##### Extracted information

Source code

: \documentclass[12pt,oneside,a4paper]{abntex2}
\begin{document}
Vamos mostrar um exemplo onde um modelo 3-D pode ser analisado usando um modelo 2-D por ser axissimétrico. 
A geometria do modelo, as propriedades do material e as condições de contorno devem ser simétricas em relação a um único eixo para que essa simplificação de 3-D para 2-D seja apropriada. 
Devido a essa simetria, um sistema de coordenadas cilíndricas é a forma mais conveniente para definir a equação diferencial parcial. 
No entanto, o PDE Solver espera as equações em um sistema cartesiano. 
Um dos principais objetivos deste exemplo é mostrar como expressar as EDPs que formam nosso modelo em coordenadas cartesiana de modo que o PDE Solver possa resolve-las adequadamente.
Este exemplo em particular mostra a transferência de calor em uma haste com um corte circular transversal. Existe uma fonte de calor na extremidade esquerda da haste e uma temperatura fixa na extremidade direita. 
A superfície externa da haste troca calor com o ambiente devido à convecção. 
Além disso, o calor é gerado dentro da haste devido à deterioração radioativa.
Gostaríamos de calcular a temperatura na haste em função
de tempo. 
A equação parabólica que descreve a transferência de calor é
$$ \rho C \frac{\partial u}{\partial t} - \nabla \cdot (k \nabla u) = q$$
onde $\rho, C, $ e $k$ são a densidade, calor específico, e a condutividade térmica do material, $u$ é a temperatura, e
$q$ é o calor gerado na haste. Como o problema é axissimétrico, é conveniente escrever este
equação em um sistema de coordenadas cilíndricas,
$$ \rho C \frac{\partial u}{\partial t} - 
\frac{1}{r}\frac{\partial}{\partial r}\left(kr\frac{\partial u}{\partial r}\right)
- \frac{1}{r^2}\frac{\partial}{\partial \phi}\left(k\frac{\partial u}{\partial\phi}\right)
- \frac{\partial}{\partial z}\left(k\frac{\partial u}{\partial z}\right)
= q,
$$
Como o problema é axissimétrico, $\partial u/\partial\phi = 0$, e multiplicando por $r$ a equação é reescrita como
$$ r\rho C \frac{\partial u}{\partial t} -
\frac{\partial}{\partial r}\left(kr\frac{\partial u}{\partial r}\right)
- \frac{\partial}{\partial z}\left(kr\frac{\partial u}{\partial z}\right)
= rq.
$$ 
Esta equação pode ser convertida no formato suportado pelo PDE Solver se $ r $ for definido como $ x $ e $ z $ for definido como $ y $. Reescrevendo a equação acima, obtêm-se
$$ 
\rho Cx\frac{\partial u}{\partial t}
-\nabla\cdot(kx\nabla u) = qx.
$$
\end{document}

##########

What is required >> Which lines above carry the string "transferência"? Copy those lines.

Answer box >>
Este exemplo em particular mostra a transferência de calor em uma haste com um corte circular transversal. Existe uma fonte de calor na extremidade esquerda da haste e uma temperatura fixa na extremidade direita. 
A equação parabólica que descreve a transferência de calor é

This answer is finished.